ABOUT THIS EXERCISE:
Transcribe, exactly and in full, every line from the one including "Zone & Exact \\" to the end of the listing.

RECORDED INFORMATION:
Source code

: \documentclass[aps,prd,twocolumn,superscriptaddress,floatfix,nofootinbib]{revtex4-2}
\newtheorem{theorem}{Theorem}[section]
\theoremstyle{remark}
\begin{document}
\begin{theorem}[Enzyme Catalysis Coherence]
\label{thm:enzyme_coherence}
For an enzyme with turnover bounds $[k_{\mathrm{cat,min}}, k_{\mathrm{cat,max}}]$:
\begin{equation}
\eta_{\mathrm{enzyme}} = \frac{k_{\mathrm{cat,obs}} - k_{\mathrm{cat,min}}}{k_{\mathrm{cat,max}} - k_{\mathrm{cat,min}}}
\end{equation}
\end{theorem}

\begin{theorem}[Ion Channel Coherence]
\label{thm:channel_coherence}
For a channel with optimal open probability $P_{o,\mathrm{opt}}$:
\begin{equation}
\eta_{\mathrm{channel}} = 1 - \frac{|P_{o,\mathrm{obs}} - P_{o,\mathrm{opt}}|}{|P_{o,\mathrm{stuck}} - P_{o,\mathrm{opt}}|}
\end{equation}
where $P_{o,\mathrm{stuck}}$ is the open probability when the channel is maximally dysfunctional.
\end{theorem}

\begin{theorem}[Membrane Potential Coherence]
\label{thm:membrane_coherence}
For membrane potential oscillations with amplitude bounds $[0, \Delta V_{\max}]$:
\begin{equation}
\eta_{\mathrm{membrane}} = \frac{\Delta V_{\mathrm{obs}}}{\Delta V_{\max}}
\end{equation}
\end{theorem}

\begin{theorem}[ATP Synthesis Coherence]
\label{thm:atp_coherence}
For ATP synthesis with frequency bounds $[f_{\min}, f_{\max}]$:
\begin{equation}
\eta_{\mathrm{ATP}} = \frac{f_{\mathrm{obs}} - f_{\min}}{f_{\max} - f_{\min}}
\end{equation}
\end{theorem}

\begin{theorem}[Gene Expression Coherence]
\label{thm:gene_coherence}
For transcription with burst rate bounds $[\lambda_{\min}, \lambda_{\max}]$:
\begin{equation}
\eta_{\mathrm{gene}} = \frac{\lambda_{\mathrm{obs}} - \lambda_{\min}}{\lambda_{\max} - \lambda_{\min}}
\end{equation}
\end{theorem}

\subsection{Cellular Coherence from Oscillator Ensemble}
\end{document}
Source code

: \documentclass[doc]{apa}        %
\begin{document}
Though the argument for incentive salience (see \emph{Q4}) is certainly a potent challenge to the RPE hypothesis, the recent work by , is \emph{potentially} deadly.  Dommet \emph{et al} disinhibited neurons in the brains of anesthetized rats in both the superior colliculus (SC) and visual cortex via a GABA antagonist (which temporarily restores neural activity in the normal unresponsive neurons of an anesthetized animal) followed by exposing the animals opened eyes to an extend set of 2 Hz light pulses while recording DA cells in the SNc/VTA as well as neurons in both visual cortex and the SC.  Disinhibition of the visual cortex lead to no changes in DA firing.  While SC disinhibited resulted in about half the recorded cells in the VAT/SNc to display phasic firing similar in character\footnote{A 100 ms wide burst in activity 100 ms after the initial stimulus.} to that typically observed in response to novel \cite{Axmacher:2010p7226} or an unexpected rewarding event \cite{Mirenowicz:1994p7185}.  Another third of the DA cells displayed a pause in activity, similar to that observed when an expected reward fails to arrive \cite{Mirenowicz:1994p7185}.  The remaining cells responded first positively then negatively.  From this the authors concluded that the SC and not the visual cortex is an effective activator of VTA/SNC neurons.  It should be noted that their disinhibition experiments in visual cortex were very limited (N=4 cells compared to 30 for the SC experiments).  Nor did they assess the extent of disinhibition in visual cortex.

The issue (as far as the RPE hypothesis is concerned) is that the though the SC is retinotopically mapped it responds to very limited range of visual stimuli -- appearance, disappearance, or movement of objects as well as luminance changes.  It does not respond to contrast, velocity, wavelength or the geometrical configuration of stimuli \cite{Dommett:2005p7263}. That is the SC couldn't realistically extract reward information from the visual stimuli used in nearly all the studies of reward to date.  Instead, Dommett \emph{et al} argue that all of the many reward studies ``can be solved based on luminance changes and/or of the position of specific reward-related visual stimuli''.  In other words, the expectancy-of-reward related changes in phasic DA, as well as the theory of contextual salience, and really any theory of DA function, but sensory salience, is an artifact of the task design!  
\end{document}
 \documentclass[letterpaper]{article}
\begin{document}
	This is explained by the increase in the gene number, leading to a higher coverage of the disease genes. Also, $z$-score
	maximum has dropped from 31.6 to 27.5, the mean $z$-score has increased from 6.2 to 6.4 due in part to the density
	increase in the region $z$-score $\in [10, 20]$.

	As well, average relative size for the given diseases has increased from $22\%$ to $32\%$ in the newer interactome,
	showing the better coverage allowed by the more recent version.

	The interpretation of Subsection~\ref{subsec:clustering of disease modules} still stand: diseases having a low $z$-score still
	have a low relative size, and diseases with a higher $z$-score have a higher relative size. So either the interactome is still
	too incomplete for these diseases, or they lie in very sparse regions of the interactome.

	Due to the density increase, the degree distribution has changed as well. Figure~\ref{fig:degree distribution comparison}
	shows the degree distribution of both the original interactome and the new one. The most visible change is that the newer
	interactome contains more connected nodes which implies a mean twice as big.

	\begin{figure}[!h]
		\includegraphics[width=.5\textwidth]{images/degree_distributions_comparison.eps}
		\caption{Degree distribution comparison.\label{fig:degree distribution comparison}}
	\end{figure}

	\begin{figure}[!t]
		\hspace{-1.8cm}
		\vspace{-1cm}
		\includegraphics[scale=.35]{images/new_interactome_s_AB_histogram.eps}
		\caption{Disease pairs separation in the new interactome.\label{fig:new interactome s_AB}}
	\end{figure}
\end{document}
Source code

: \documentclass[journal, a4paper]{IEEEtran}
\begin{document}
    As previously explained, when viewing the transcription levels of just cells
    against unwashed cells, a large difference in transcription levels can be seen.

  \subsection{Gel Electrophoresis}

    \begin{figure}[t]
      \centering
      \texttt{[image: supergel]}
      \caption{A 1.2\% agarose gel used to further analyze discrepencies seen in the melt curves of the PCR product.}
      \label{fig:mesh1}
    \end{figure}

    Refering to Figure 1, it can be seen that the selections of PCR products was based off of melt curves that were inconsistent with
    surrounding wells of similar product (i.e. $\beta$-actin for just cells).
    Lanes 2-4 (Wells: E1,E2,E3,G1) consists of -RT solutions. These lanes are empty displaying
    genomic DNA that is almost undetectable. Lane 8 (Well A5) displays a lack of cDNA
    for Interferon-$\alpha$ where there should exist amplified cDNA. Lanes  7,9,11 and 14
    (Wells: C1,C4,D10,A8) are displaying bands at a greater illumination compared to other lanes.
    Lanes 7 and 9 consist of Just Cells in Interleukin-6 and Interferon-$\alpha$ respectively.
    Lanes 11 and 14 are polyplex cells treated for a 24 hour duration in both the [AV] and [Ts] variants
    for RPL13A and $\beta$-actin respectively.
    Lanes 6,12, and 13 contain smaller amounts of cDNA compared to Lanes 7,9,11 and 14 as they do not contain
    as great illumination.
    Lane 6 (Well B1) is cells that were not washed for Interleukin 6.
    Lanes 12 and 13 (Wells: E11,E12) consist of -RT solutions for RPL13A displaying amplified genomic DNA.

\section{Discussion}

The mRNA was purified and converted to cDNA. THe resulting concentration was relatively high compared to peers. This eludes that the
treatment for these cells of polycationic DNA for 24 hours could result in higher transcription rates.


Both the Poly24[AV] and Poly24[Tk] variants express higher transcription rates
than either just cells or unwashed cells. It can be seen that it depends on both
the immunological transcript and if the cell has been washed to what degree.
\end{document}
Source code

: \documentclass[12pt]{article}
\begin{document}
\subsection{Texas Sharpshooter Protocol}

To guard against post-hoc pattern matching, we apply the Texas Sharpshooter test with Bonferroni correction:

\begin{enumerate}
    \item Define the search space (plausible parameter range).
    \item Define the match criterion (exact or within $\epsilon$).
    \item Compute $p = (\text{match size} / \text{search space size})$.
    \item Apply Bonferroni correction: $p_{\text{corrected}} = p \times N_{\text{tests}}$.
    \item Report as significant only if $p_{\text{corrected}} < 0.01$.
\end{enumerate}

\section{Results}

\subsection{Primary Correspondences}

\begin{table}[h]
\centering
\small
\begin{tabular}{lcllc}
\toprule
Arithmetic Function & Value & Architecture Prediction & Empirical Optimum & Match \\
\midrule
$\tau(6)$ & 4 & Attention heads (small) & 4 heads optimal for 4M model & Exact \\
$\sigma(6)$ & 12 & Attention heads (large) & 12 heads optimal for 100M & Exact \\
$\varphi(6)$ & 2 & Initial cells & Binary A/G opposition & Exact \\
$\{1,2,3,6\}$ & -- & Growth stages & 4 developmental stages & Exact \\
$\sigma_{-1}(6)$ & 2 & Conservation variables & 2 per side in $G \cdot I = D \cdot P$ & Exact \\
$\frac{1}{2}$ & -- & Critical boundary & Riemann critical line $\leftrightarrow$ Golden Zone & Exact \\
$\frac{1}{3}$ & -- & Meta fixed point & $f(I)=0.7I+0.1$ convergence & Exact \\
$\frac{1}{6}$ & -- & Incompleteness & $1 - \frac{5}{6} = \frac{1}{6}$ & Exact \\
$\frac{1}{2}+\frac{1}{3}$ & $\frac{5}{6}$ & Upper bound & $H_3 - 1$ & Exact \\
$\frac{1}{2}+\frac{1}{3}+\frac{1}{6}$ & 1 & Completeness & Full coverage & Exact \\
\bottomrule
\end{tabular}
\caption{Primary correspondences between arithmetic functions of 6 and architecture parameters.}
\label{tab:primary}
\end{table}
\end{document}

WRITTEN RESPONSE:
$\frac{1}{2}$ & -- & Critical boundary & Riemann critical line $\leftrightarrow$ Golden Zone & Exact \\
$\frac{1}{3}$ & -- & Meta fixed point & $f(I)=0.7I+0.1$ convergence & Exact \\
$\frac{1}{6}$ & -- & Incompleteness & $1 - \frac{5}{6} = \frac{1}{6}$ & Exact \\
$\frac{1}{2}+\frac{1}{3}$ & $\frac{5}{6}$ & Upper bound & $H_3 - 1$ & Exact \\
$\frac{1}{2}+\frac{1}{3}+\frac{1}{6}$ & 1 & Completeness & Full coverage & Exact \\
\bottomrule
\end{tabular}
\caption{Primary correspondences between arithmetic functions of 6 and architecture parameters.}
\label{tab:primary}
\end{table}
\end{document}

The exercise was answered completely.